May all my enemies be disgraced and terrified.
May they suddenly turn back in shame.
*I tend to be selfish when I'm going through a hard time. I feel like I'm the only one who has ever been sad and my problem is literally the worst problem that exists. Well, not true. These past few days, I have wrongfully been angry at God. I told Him so, too. I know He loves honesty, but let me tell you, he quietly humbled me, and reminded me that I do not need to be angry at Him. I need to open my eyes and be ready to face what He has for me. I was angry at Him and told him, and instead of coming at me with "the force" (Which He has every right to do.) He essentially hugged me and said "Get off your butt you fool. Take a hold of yourself. I love you more than anything." And I know that my God (more affectionately referred to as Yahweh) loves me more than I can even imagine. What an amazing thing to think about and dwell on, rather than dwelling on worry, doubt, fear, anger and disappointment. The Being who created literally everything you see, loves me. It can almost bring tears to my eyes. Granted, lately for some reason everything can. But you get the picture I hope. I am ALWAYS reminded of my favorite verse. Well I shouldn't say verse. More like my favorite chunk of scripture. It's Matthew 6:25-34.
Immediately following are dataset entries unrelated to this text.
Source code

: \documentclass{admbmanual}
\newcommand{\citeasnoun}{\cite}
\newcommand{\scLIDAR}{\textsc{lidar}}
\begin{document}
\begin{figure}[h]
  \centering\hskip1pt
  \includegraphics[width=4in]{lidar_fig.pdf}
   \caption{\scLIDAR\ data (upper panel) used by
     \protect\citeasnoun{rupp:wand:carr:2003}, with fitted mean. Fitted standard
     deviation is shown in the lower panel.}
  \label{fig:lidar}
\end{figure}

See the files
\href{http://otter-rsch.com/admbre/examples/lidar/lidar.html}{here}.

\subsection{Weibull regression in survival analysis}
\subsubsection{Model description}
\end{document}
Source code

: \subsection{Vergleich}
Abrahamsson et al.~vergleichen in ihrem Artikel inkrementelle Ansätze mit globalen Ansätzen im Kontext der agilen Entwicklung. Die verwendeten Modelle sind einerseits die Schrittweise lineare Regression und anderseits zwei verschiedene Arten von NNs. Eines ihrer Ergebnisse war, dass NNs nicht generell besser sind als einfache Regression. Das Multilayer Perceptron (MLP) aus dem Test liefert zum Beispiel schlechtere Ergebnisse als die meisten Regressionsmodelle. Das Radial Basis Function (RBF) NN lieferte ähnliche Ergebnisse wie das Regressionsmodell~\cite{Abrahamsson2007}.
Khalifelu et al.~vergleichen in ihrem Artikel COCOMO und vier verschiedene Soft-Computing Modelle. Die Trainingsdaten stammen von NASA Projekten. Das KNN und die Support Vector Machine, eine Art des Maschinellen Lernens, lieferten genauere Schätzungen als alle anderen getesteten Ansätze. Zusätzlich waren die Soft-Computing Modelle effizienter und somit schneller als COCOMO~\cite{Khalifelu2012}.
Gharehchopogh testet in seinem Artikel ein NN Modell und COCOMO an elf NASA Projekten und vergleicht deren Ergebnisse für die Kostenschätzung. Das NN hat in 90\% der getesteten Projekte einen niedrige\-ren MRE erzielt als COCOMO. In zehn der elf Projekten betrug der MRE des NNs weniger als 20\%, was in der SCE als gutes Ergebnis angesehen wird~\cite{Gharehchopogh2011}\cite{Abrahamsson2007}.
Oh I have learned so many lessons.
God is a quiet teacher. For some weird reason, I'm forced to think of this example.. Just bear with me. I went to see "A Christmas Carol" in Manchester on time, and I thought of this one scene. Scrooge is just saying "WHY! Please tell me how to change! How can I prevent all of this from happening!" And the ghost of Christmas future(who is actually a giant statue in this play) just stands there, like any good statue would. But Scrooge is just yelling to him and asking him these things, but the ghost is silent. Scrooge knew. He just had to do it. The silence was painful.
So as I'm sitting there, literally yelling to God, I knew that He was just there, silent, telling me to just do something. He was not giving me a postcard or typed out letter on what to do. He said "I'm with you. Do something." So, needless to say I have learned a LOT.
....One more thing. I have a huge problem (maybe it's the poet in me, or maybe it's just a human issue in general.) I tend to take a verse and mold it to me. I try to apply every verse to my every situation, which is not what I should do. I need to take the word of God, look at the examples, and learn from them. Not look at a verse and say "Okay. What does this mean... How is it relevant. Why am I reading this.
I need to read things and take them for what they are. The Bible is God's word. And although you should look to it for advice, it is not an instruction manual and looking into the Bible with an agenda can be dangerous and insulting, I think.